Asking someone where they hunt in like asking about them about love life with their wife. Its none of your business.


----------



## CornStalker (Oct 4, 2011)

Guys, let's not jump to conclusions... Look at why I was asking him. I'm just trying to get a feel for the terrain. He didn't say anything about finding sign or bear----just steep climbs and puking.

So, you're correct--it's none of my business. But I don't know why I would want to go to an area where there are other hunters....that doesn't really help me....

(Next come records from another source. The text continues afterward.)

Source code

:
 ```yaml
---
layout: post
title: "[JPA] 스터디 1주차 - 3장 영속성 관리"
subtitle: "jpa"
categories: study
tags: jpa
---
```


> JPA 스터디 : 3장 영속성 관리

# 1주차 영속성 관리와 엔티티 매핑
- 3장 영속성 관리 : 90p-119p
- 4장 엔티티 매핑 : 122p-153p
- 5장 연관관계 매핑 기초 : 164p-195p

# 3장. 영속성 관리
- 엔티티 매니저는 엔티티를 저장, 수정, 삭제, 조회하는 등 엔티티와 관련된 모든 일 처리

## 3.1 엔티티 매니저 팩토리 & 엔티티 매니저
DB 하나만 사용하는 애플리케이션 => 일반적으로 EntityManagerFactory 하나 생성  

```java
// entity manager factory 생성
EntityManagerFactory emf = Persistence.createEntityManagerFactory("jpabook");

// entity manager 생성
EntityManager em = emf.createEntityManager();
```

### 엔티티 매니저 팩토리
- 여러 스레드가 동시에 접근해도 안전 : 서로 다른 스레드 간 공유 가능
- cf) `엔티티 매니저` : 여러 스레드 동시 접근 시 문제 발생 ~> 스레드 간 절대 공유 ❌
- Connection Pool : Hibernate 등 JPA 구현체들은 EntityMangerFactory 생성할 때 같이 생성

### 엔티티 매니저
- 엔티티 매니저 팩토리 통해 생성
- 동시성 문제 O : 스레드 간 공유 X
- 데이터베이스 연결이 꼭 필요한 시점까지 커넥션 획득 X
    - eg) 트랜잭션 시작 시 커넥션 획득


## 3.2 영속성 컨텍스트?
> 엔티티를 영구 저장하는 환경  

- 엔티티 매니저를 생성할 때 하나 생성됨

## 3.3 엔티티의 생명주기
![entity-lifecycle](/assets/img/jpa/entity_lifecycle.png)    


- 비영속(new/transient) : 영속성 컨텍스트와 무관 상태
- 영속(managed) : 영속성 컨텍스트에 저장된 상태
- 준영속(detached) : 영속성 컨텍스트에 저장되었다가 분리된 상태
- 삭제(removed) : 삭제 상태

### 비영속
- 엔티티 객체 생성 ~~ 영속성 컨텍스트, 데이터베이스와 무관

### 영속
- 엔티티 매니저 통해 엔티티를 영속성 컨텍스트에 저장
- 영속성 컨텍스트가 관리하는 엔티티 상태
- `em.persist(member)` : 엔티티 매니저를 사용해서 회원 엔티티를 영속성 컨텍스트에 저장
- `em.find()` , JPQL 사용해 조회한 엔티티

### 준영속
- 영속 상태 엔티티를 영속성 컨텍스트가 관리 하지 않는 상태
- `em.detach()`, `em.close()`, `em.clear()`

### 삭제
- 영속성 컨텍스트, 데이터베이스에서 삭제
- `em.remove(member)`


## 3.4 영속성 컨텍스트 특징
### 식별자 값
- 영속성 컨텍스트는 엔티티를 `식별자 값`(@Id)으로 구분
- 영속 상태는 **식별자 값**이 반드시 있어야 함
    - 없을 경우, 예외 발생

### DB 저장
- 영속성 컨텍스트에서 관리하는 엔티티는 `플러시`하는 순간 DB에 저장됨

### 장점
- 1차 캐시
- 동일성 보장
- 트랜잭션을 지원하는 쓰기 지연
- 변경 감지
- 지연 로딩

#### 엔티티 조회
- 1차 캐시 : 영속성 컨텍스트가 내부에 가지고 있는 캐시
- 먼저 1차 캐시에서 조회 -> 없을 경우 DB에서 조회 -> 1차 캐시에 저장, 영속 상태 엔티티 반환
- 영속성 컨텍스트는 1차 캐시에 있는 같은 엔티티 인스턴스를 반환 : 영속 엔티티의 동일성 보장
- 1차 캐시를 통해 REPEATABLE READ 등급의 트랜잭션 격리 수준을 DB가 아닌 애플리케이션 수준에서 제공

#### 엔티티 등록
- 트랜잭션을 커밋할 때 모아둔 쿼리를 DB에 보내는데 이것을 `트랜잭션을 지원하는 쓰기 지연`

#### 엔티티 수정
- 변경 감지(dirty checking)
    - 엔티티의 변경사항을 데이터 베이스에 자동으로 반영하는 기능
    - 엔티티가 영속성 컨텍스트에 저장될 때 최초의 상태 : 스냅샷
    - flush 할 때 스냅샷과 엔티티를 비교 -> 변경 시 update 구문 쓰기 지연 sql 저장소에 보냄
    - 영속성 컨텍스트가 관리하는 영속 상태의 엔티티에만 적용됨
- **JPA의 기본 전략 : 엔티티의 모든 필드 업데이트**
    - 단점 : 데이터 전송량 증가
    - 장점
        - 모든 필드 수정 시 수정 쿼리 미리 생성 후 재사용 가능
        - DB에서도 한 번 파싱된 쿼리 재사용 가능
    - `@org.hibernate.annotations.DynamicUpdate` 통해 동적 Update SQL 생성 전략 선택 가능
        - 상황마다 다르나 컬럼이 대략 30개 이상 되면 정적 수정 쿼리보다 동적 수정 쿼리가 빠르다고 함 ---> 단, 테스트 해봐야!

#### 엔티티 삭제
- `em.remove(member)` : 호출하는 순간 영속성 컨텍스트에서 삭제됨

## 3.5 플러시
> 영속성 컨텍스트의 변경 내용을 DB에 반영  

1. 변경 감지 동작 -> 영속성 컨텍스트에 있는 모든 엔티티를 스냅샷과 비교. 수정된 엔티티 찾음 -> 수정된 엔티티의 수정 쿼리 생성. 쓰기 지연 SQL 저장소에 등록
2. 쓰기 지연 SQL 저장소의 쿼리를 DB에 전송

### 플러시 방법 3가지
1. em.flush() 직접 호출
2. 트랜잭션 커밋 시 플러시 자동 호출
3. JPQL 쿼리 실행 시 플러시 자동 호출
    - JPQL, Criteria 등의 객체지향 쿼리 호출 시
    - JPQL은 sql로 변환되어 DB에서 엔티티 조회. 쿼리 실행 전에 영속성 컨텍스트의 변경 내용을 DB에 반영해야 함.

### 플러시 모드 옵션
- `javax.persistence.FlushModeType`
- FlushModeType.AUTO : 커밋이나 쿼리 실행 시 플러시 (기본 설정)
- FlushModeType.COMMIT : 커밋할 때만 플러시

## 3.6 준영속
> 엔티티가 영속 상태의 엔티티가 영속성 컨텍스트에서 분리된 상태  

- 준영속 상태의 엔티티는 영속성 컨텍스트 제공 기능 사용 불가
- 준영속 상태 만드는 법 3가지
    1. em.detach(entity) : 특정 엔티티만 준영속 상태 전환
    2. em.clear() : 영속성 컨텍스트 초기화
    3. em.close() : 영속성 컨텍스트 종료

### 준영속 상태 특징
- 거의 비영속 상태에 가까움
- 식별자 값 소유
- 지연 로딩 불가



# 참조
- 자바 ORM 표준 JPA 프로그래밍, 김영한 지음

I appreciate your concern though....


----------



## 3CB (Oct 4, 2011)

Go up Billy cabin road. Turn left up Warwomen Bald. When you reach the top turn right. If you reached that point you have seen most of Warwoman WMA.... Good luck getting a bear out of there!!! Hard enough getting a deer out. Once spent 9 hours dragging one out of that Heck hole!!!! Very few animals killed on that WMA ever see the check in station.


----------



## bcwalls (Dec 6, 2011)

Where is Billy Cabin Road?


----------



## blownz28 (Dec 7, 2011)

We hunted around the food plots. Also a workout getting to some of them on the side of the mountain. Always saw bear sign but never saw any big enough to shoot.


----------



## Doug B. (Dec 9, 2011)

bcwalls said:


> Where is Billy Cabin Road?



There is no Billy Cabin "road". Billy Cabin is on Hale Ridge road and that is probably what he was talking about.


----------



## bfriendly (Dec 9, 2011)

I think I heard of  a report of the big fella up there in WarWoman from somewhere...............dont remember exactly. 

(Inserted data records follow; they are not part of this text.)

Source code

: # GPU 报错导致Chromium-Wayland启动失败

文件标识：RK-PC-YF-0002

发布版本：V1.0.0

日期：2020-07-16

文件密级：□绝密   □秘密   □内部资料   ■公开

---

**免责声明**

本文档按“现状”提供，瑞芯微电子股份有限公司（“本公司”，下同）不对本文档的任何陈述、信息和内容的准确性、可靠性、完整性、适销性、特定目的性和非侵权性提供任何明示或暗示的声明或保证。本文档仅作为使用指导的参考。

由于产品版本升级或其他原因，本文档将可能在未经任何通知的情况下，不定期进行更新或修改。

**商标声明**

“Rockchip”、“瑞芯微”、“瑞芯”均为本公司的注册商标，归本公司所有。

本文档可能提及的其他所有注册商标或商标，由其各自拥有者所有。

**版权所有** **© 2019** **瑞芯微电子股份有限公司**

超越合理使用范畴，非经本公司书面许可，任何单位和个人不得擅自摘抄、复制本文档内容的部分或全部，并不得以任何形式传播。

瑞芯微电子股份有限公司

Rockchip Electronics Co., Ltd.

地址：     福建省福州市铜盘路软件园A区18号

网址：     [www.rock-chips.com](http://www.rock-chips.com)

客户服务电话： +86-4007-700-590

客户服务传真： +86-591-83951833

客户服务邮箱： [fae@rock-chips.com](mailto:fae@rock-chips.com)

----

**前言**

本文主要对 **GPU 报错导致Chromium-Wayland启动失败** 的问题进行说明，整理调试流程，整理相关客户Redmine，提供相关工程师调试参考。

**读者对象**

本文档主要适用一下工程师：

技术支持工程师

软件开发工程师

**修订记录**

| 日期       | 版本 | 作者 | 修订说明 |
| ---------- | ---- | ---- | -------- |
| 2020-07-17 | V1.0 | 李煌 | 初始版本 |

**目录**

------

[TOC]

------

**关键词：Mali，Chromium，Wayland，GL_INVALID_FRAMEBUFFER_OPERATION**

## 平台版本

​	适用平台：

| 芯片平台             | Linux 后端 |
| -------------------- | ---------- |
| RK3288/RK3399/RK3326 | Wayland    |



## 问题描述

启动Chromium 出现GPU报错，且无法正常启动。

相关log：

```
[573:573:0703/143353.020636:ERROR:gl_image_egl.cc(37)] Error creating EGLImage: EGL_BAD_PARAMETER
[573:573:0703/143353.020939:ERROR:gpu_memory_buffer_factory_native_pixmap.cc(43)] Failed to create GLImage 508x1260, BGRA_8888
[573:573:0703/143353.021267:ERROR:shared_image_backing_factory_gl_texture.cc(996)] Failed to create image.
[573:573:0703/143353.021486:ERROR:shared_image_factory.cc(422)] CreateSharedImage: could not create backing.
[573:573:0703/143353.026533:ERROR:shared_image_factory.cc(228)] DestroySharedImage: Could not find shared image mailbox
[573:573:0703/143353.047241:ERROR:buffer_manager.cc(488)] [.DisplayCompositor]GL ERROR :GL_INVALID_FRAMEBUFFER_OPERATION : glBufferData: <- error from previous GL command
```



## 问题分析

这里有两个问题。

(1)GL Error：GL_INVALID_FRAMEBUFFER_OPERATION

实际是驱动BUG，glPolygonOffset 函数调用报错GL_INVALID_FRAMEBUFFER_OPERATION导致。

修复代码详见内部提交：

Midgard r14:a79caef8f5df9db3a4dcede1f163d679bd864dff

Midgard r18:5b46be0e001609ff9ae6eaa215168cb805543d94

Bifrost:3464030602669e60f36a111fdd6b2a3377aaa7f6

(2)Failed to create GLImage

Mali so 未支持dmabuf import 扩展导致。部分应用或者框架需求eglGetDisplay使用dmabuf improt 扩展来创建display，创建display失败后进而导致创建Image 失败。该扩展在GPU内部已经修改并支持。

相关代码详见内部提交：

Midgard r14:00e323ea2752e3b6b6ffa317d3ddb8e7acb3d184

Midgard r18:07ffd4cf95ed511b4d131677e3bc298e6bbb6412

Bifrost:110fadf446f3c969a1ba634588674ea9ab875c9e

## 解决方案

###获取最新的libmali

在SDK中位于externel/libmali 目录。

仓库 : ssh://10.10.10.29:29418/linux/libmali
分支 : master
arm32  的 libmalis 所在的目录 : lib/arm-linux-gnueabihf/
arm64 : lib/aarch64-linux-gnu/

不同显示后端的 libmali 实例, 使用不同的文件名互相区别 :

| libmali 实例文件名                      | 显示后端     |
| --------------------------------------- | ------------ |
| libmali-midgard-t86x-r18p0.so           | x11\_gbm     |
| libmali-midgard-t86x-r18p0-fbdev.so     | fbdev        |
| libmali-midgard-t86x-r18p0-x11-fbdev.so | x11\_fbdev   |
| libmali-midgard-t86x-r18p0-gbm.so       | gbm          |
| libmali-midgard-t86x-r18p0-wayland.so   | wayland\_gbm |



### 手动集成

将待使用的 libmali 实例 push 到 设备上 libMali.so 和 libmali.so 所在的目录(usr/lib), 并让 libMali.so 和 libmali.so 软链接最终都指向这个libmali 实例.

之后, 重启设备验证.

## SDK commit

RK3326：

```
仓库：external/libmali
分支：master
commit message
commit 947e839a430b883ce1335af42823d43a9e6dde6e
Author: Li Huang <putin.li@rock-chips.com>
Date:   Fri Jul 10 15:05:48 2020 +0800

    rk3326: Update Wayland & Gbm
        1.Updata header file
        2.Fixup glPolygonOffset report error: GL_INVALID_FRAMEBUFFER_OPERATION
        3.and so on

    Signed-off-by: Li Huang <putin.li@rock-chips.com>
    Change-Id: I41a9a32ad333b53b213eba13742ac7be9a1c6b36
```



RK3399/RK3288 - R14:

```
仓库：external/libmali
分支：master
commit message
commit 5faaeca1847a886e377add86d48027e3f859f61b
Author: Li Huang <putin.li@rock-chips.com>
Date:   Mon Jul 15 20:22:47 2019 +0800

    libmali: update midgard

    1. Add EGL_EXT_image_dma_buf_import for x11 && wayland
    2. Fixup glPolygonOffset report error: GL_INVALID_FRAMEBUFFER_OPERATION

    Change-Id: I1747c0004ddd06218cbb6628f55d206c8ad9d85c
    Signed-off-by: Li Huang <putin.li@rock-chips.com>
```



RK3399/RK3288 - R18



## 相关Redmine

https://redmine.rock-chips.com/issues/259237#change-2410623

If you go, try a few tree knocks for me?:cow:







Seriously


----------



## huntrat (Dec 13, 2011)

some friends and i are going to the late season buck only/bear hunt in january.  saw lots of sign last year but no bears.  beautiful place,  i can see where it would be tough to drag something out of there.


----------



## sneakynoshoulders (Sep 27, 2017)

*Running pointers for grouse*

Keeping in line with the original question at hand, does anyone know if you are allowed to run pointers for grouse on this wma? I try calling the wrd, seems like the folks answering the phone don't understand my question. They keep advising me that only certain wma's allow bird dog training.... this I completely understand. I have yet to get a direct answer as to whether or not I can actually hunt with dogs during small game season. My assumption is that hunting with dogs would be allowed where training with dogs is allowed, however, again, that question specifically hasn't been answered for me. 
And again inline with the original thread topic, is this a place where I can find grouse? 
Thanks


----------



## Killer Kyle (Sep 27, 2017)

Yes, you can hunt grouse with your dogs on Warwoman. Plenty of grouse up that way.


----------



## j_seph (Sep 27, 2017)

https://gadnrwrd.maps.arcgis.com/ap...b243795d0&extent=-83.406,34.87,-83.195,34.989


----------